* Exercise description:
All lines in the material below that contain "emph" should be located and copied.

* Dataset excerpts:
*****

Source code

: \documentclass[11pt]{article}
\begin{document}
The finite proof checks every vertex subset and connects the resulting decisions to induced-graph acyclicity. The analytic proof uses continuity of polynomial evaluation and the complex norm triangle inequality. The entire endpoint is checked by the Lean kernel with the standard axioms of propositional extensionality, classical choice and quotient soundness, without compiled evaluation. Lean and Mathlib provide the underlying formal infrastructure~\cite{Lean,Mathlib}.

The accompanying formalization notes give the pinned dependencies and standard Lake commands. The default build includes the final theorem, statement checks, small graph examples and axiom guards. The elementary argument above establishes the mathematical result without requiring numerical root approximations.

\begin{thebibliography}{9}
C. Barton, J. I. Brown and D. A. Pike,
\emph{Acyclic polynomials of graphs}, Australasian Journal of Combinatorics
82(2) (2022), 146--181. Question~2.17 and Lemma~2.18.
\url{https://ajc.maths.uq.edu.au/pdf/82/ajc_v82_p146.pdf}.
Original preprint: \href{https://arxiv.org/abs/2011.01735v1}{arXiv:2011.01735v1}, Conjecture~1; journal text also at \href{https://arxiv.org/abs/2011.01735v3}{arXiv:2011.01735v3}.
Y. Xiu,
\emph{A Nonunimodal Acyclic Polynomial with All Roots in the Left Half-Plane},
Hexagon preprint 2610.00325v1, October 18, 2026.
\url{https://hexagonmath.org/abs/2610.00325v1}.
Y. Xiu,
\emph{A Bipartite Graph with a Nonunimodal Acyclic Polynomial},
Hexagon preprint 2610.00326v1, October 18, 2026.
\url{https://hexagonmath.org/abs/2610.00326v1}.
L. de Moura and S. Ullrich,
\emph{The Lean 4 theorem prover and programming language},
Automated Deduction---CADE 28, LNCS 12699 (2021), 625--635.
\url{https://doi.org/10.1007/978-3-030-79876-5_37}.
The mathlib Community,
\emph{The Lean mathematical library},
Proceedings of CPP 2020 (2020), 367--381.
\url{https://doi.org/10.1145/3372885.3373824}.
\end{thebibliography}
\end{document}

*****

* Final answer:
\emph{Acyclic polynomials of graphs}, Australasian Journal of Combinatorics
\emph{A Nonunimodal Acyclic Polynomial with All Roots in the Left Half-Plane},
\emph{A Bipartite Graph with a Nonunimodal Acyclic Polynomial},
\emph{The Lean 4 theorem prover and programming language},
\emph{The Lean mathematical library},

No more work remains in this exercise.